(Exercise instructions)
In the records that follow, count each line where the string "from" occurs. Provide the total and no other text.

(Supplied entries)
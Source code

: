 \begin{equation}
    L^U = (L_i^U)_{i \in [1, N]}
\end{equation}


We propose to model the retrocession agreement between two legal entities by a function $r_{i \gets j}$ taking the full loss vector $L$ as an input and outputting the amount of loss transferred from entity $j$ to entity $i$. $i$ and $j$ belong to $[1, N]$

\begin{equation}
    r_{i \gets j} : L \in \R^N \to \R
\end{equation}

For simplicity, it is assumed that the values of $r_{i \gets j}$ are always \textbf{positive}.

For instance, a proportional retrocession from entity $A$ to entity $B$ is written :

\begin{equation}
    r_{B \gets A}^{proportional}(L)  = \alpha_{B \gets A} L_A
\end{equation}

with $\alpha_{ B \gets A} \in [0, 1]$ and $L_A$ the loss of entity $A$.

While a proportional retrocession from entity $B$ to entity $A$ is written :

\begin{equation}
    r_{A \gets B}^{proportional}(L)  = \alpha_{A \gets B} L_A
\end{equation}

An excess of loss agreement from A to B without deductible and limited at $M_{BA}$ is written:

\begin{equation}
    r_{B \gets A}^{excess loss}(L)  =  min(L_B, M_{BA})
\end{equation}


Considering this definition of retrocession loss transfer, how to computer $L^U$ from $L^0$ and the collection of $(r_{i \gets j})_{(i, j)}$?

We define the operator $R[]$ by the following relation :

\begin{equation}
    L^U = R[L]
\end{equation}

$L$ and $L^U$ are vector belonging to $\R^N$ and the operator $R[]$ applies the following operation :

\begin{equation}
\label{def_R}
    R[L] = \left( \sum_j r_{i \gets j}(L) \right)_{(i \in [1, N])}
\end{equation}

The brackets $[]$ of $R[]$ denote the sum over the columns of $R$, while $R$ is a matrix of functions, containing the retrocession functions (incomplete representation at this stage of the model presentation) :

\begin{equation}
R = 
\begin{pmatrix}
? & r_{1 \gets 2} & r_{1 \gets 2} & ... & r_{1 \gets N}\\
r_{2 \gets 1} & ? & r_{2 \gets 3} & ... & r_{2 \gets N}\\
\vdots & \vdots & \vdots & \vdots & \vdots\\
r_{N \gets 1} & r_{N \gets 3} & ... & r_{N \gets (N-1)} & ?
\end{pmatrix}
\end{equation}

(Written response)
5